I could cite more examples but this list is sufficient to show that this was the firm and customary practice of this House whenever the government sought such approval for the ratification of a treaty. It would appear that the Auto Pact I referred to was the last time a motion asking the House to call upon the government to ratify a treaty was utilized and the firm customary practice requiring that the text of the treaty be laid before the House prior to debate on the motion was followed. This clearly establishes this firm customary practice of this House when dealing with such motions as the one before us on Kyoto.

There is the other issue raised in this matter concerning the British practice that the Leader of the Opposition cited to the effect that part of the practice was to allow a period of time to expire between the time the text of the treaty was laid before the House and debate on the motion commence. In the specific cases cited, the treaty was laid before the House well in advance of the debate.

In the case of the North Atlantic treaty, it was tabled in the House by Prime Minister Louis St. Laurent, on March 18, 1949, with the debate taking place on April 4, 1949, 16 days later. In the case of the Charter of the United Nations, the text of the charter was tabled in the House on September 7, 1945, and debated in the House from October 16-19, 1945, nearly six weeks later. In the case of the peace treaties after the second world war, they were tabled February 10, 1947, and debated June 30, 1947, more than four months later. In the case of the Auto Pact, the text of the treaty was laid before the House on February 24, 1965 and not debated until May 6, 1966, a year and three months later.

The customary practice of the House has been to allow at least some reasonable period of time to occur before the debate on the motion would commence. My leader had cited the British practice of allowing 21 days and it was from this practice that the Canadian practice clearly evolved.

In any case, although perhaps no precise number of days are required to expire from the time the treaty is tabled to the time the motion on it can be debated, there is no doubt that some period of time has to expire.

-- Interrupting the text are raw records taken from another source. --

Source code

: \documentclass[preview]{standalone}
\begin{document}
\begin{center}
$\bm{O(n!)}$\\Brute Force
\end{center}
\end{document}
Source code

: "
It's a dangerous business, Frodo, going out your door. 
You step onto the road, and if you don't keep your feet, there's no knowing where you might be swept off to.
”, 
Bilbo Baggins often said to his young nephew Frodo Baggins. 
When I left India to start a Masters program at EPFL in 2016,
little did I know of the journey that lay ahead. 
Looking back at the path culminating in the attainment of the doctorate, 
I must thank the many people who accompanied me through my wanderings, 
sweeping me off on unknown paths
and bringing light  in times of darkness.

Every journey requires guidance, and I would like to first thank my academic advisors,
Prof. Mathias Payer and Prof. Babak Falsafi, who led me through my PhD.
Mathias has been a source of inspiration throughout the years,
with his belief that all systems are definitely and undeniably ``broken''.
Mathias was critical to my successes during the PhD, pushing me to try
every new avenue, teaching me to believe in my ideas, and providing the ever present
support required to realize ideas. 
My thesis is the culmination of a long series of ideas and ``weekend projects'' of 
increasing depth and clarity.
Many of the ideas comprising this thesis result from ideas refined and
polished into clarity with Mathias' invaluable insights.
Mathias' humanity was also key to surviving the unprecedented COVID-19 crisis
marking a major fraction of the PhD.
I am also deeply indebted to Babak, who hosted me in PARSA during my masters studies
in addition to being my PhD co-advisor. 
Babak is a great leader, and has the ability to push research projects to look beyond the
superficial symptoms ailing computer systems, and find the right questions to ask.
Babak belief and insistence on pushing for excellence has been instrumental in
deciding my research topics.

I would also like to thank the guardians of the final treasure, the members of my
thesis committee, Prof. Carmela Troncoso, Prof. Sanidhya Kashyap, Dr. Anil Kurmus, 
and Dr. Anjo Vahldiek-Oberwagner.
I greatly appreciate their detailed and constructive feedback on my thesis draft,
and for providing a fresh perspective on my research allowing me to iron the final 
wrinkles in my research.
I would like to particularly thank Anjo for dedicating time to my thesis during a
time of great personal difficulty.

The government has chosen to utilize the firm practice as originated by Prime Minister Mackenzie King in the 1920s. If it is going to utilize this procedure then it has to be required to follow the correct procedural preconditions before debate on such a motion can commence. The motion that is now being debated has not been properly brought to this House due to the failure to follow clear procedural steps governed by the customary practice of this House.

Given that debate has already commenced on the motion I would submit, Mr. Speaker, that you should accordingly suspend any further debate on the motion until the text of the Kyoto protocol has been properly laid before the House, and a reasonable time has expired between the time it is so tabled and the debate on the motion is allowed to resume.

Points of OrderGovernment Orders

4:55 p.m.

Halifax West Nova Scotia

Liberal

Geoff Regan LiberalParliamentary Secretary to the Leader of the Government in the House of Commons

Mr. Speaker, it is my understanding that the Ponsonby procedure, to which the member referred yesterday, has never been adopted in the House.

My hon. colleague from Red Deer suggests I have been talking too much. I think that he ought to be concerned about being afflicted with the same affliction I have if he does not conclude within the near future.

I have to wonder whether or not the member for Kootenay—Columbia is suggesting that he has not had the opportunity to examine the protocol or has not had access to it. It seems to me that if that is not the case, then what he is really doing is engaging in procedural wrangling to avoid the real debate and prevent us from discussing this issue which is of great interest and importance to Canadians.

Points of OrderGovernment Orders

4:55 p.m.

The Acting Speaker (Mr. Bélair)

I am advised that there are some new elements that the hon. member for Kootenay--Columbia has submitted to the House. They will be reviewed by the Speaker who will bring down a ruling as soon as possible.